AUGUSTA — With nearly $24 million in federal relief funds to spend in the next several years, Kennebec County officials will hold a public forum Monday to hear from cities, towns and nonprofits across the county about what their spending priorities are for the American Rescue Plan Act money.

Some communities already have ideas on where they’d like to see some of the money go.

Augusta has submitted an application for $1.8 million to pay for a roof replacement at the Augusta Civic Center.

Gardiner is considering seeking funds for a new ambulance or for projects improving outside space in the city.

Others are still fine-tuning their requests.

“This isn’t just a free bucket of money,” Kennebec County Administrator Robert Devlin said last week to the Kennebec County commissioners at their meeting.


In August, county officials unveiled their plan to distribute the federal funds via a grant program. Applications, including those from county departments seeking funding, are expected to be reviewed by the county Budget Committee, made up of municipal officials from across the county. Its recommendations, based on the eligibility standards set by the U.S. Treasury, will be sent to the commissioners for a final determination.
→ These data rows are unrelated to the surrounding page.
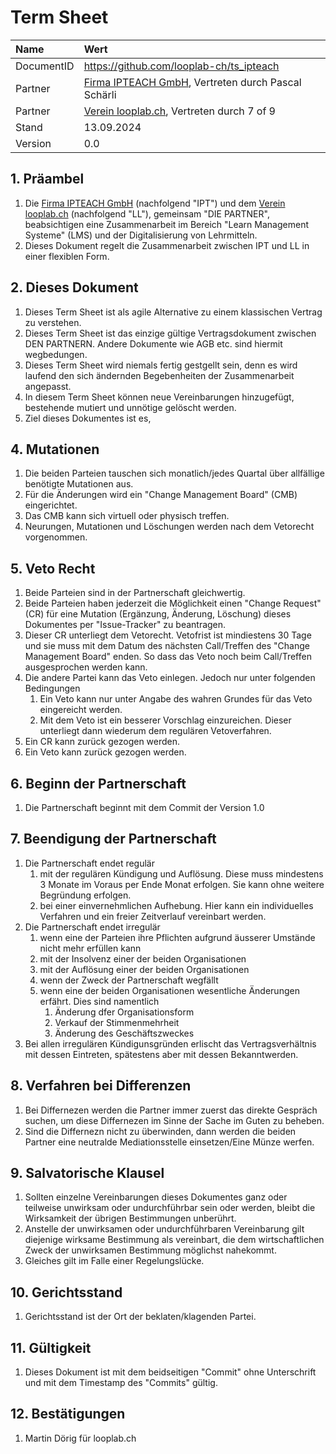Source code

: # Term Sheet
|Name|Wert|
|:--- |:--- |
|DocumentID|https://github.com/looplab-ch/ts_ipteach|
|Partner|[Firma IPTEACH GmbH](https://ipteach.ch), Vertreten durch Pascal Schärli|
|Partner|[Verein looplab.ch](https://looplab.ch), Vertreten durch 7 of 9|
|Stand|13.09.2024|
|Version|0.0|

## 1. Präambel
1. Die [Firma IPTEACH GmbH](https://ipteach.ch) (nachfolgend "IPT") und dem [Verein looplab.ch](https://looplab.ch) (nachfolgend "LL"), gemeinsam "DIE PARTNER", beabsichtigen eine Zusammenarbeit im Bereich "Learn Management Systeme" (LMS) und der Digitalisierung von Lehrmitteln. 
2. Dieses Dokument regelt die Zusammenarbeit zwischen IPT und LL in einer flexiblen Form.

## 2. Dieses Dokument
1. Dieses Term Sheet ist als agile Alternative zu einem klassischen Vertrag zu verstehen.
2. Dieses Term Sheet ist das einzige gültige Vertragsdokument zwischen DEN PARTNERN. Andere Dokumente wie AGB etc. sind hiermit wegbedungen.
3. Dieses Term Sheet wird niemals fertig gestgellt sein, denn es wird laufend den sich ändernden Begebenheiten der Zusammenarbeit angepasst.
4. In diesem Term Sheet können neue Vereinbarungen hinzugefügt, bestehende mutiert und unnötige gelöscht werden.
5. Ziel dieses Dokumentes ist es, 

## 4. Mutationen
1. Die beiden Parteien tauschen sich monatlich/jedes Quartal über allfällige benötigte Mutationen aus.
2. Für die Änderungen wird ein "Change Management Board" (CMB) eingerichtet.
3. Das CMB kann sich virtuell oder physisch treffen.
4. Neurungen, Mutationen und Löschungen werden nach dem Vetorecht vorgenommen.

## 5. Veto Recht
1. Beide Parteien sind in der Partnerschaft gleichwertig.
2. Beide Parteien haben jederzeit die Möglichkeit einen "Change Request" (CR) für eine Mutation (Ergänzung, Änderung, Löschung) dieses Dokumentes per "Issue-Tracker" zu beantragen.
3. Dieser CR unterliegt dem Vetorecht. Vetofrist ist mindiestens 30 Tage und sie muss mit dem Datum des nächsten Call/Treffen des "Change Management Board" enden. So dass das Veto noch beim Call/Treffen ausgesprochen werden kann.
4. Die andere Partei kann das Veto einlegen. Jedoch nur unter folgenden Bedingungen
   1. Ein Veto kann nur unter Angabe des wahren Grundes für das Veto eingereicht werden.
   2. Mit dem Veto ist ein besserer Vorschlag einzureichen. Dieser unterliegt dann wiederum dem regulären Vetoverfahren.
5. Ein CR kann zurück gezogen werden.
6. Ein Veto kann zurück gezogen werden. 

## 6. Beginn der Partnerschaft
1. Die Partnerschaft beginnt mit dem Commit der Version 1.0

## 7. Beendigung der Partnerschaft
1. Die Partnerschaft endet regulär
   1. mit der regulären Kündigung und Auflösung. Diese muss mindestens 3 Monate im Voraus per Ende Monat erfolgen. Sie kann ohne weitere Begründung erfolgen.
   2. bei einer einvernehmlichen Aufhebung. Hier kann ein individuelles Verfahren und ein freier Zeitverlauf vereinbart werden.
2. Die Partnerschaft endet irregulär
   1. wenn eine der Parteien ihre Pflichten aufgrund äusserer Umstände nicht mehr erfüllen kann
   2. mit der Insolvenz einer der beiden Organisationen
   3. mit der Auflösung einer der beiden Organisationen
   4. wenn der Zweck der Partnerschaft wegfällt
   5. wenn eine der beiden Organisationen wesentliche Änderungen erfährt. Dies sind namentlich
      1. Änderung dfer Organisationsform
      2. Verkauf der Stimmenmehrheit
      3. Änderung des Geschäftszweckes
3. Bei allen irregulären Kündigunsgründen erlischt das Vertragsverhältnis mit dessen Eintreten, spätestens aber mit dessen Bekanntwerden.

## 8. Verfahren bei Differenzen
1. Bei Differnezen werden die Partner immer zuerst das direkte Gespräch suchen, um diese Differnezen im Sinne der Sache im Guten zu beheben.
2. Sind die Differnezn nicht zu überwinden, dann werden die beiden Partner eine neutralde Mediationsstelle einsetzen/Eine Münze werfen.

## 9. Salvatorische Klausel
1. Sollten einzelne Vereinbarungen dieses Dokumentes ganz oder teilweise unwirksam oder undurchführbar sein oder werden, bleibt die Wirksamkeit der übrigen Bestimmungen unberührt.
2. Anstelle der unwirksamen oder undurchführbaren Vereinbarung gilt diejenige wirksame Bestimmung als vereinbart, die dem wirtschaftlichen Zweck der unwirksamen Bestimmung möglichst nahekommt.
3. Gleiches gilt im Falle einer Regelungslücke.

## 10. Gerichtsstand
1. Gerichtsstand ist der Ort der beklaten/klagenden Partei.

## 11. Gültigkeit
1. Dieses Dokument ist mit dem beidseitigen "Commit" ohne Unterschrift und mit dem Timestamp des "Commits" gültig.

## 12. Bestätigungen
1. Martin Dörig für looplab.ch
How the money can be used is spelled out in the legislation that created the American Rescue Plan Act, Devlin said, and he’s been recommending that municipal officials review for themselves how the money can be spent.

“It takes a little time,” he said. “It has to be tied to COVID, the response to COVID or the economic impact of COVID. I’ve heard some very creative arguments.”

Across Kennebec County, cities and towns are receiving a total of nearly $10 million allocated through the stimulus package, based on population. Augusta is slated to receive nearly $1.9 million and Waterville is slated to receive about $1.65 million, while Fayette’s share will be $120,000 and Vienna’s will be about $60,000.

Keith Luke, economic development director for the city of Augusta, said he’s reviewed the Federal Register, which contains both information about the program as well as the legislative intent behind the funding.

“There are a couple of things that were frustrating about it,” Luke said. “The categories this funding applies to are very limited.”


While there is some room for creativity, applications need to focus on resiliency, water and sewer projects,  broadband and childcare, Luke said, and things that can be linked directly to COVID-19 and emergency response.”

Augusta’s $1.785 million application for the Civic Center’s roof replacement checks off several eligibility boxes.

“This was going to be part of our capital improvement program, and if we can get this funded in this way, it’s a burden lifted from the taxpayers of Augusta,” he said.

Augusta taxpayers have shouldered the entire cost of owning and operating the Civic Center, which is a regional asset, he said, and its roof needs to be replaced immediately.

No other roof in central Maine sheltered more recipients of the COVID-19 vaccine than the Civic Center, he said, noting that it served as a mass vaccination site earlier this year.

For officials in Gardiner, at the top of the list is an additional ambulance.


“As you recall, we had a budget season where we did cut some things,” Acting City Manager Anne Davis told the Gardiner City Council last week.

Davis said she didn’t want to duplicate the city’s plans for its own allotment of funds and thought that a request based on regional services would be more palatable for the county to fund.

“We have the opportunity to ask for them to buy us an ambulance,” she said.

The Gardiner Ambulance Service, staffed by the Gardiner Fire Department, serves eight and a half communities across the southern Kennebec County area.

Alternatively, the city could also ask for funds to renovate McKay Park or the Cobbossee Trail because they relate to keeping people healthy and connected.

The funds are being sent to counties, cities and towns in two payments. One has already been made this year, and the second is expected to arrive next year. Under the terms of the program, the funds have to be obligated by the end of 2024 and spent by the end of 2026.

The meeting will be held at 6 p.m. in the first floor conference room at Hill House, the Kennebec County government building at 125 State Street.